Hem geldiğimi hem de bayramımı tebrik etti. Yanındaki eski adamlar da onun gibi tebrik ettiler. Bu basit hadiseden pek samimi

olarak mahzuzdular. O sabah gönlüm her zamandan fazla açıktı.

Biz ki minareler ve ağaçlar arasında ezan seslerini işiterek büyü­dük.
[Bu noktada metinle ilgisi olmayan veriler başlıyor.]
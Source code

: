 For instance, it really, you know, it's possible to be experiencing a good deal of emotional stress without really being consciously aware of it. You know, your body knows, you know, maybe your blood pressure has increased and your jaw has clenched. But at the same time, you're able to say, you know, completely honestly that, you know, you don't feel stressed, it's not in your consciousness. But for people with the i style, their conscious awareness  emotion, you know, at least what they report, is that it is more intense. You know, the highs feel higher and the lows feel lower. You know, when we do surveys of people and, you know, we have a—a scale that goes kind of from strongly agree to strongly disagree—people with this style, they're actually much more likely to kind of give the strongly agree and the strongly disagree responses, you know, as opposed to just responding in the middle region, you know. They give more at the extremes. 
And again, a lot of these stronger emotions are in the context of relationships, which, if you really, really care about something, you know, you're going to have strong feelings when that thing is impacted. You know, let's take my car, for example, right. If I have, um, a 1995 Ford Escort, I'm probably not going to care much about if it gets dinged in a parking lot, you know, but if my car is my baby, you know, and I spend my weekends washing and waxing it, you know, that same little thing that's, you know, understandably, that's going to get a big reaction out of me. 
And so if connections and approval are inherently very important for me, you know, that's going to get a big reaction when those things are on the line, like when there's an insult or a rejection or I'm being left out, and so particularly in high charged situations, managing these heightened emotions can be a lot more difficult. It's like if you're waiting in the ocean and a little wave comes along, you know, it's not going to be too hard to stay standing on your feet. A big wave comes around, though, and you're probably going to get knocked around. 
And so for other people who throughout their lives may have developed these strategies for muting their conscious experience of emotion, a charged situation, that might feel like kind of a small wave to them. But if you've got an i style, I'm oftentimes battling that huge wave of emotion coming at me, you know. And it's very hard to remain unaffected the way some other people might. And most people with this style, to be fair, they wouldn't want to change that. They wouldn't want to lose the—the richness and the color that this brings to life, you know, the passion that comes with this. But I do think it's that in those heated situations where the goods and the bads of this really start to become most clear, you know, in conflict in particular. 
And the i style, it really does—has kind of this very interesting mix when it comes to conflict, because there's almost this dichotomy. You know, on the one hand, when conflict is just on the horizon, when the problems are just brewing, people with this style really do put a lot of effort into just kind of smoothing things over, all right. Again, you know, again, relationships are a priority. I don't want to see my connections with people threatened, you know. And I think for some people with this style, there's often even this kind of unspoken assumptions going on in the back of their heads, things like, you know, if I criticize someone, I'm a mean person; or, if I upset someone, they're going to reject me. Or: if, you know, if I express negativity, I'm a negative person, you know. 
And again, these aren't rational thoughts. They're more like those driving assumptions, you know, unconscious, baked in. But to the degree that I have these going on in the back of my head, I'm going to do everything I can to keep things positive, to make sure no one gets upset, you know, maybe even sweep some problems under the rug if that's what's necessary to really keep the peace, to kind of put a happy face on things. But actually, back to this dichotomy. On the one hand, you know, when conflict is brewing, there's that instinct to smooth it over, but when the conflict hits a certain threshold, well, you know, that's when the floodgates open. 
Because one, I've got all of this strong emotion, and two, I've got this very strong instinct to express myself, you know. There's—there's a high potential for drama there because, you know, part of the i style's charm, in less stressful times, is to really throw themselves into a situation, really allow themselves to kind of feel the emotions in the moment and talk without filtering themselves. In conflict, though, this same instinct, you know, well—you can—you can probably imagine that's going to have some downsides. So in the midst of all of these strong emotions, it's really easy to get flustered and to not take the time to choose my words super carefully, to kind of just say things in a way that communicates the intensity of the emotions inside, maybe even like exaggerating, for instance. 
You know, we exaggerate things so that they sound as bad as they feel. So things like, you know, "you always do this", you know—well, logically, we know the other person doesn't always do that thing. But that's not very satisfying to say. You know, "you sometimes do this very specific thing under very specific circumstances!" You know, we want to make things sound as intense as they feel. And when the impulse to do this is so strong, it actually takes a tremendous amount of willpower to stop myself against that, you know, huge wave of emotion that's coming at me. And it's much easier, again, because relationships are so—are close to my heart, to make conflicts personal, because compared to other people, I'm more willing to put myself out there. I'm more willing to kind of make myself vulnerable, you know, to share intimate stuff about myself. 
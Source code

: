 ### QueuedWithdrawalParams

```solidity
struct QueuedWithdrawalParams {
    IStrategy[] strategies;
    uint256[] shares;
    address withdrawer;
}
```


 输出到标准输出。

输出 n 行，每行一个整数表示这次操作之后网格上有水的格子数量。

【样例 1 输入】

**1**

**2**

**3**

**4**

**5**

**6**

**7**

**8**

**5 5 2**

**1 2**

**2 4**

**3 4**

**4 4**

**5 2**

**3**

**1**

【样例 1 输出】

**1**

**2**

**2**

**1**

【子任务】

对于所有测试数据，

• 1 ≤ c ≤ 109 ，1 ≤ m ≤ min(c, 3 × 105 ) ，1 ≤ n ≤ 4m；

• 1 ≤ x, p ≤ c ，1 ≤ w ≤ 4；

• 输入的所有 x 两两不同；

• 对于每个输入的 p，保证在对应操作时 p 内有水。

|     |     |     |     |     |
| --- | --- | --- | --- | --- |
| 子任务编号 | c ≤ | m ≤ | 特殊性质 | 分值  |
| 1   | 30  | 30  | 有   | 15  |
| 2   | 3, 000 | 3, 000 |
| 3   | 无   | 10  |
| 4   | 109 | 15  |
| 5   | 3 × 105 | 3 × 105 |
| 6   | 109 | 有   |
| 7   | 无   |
O mübarek muhitten çok sonra ayrıldık, biz böyle bir sabah namazında anne millete tekrar dönebiliriz. Fakat minaresiz ve ezansız semtlerde doğan, frenk terbiyesiyle yetişen Türk çocukları dönecekleri yeri hatırlayamayacaklar!”

Ve Yahya Kemal’den bir Şiir

İftardan önce gittim Atik-Valde semtine,

Kaç def'a geçtiğim bu sokaklar, bugün yine, Sessizdiler.

Fakat Ramazan mâneviyyeti Bir tatlı intizâra çevirmiş sükûneti;

Semtin oruçlu halkı, süzülmüş benizliler,

Sessizce çarşıdan dönüyorlar birer birer;

Bakkalda bekleşen fikarâ kızcağızları

Az çok yakında sezdiriyor top ve iftarı.

Meydanda kimse kalmadı artık bütün bütün;

Bir top gürültüsüyle bu sâhilde-bitti gün.

Top gürleyip oruç bozulan lâhzadan beri,

Bir nurlu neş'e kapladı kerpiçten evleri.

Yârab nasıl ferahlı bu âlem, nasıl temiz!

Tenhâ sokakta kaldım oruçsuz ve neş'esiz.

Yurdun bu iftarından uzak kalmanın gamı

Hadsiz yaşattı ruhuma bir gurbet akşamı.

Bir tek düşünce oldu teselli bu derdime;

Az çok ferahladım ve dedim kendi kendime;

"Onlardan ayrılış bana her an üzüntüdür;

Mâdem ki böyle duygularım kaldı, çok şükür!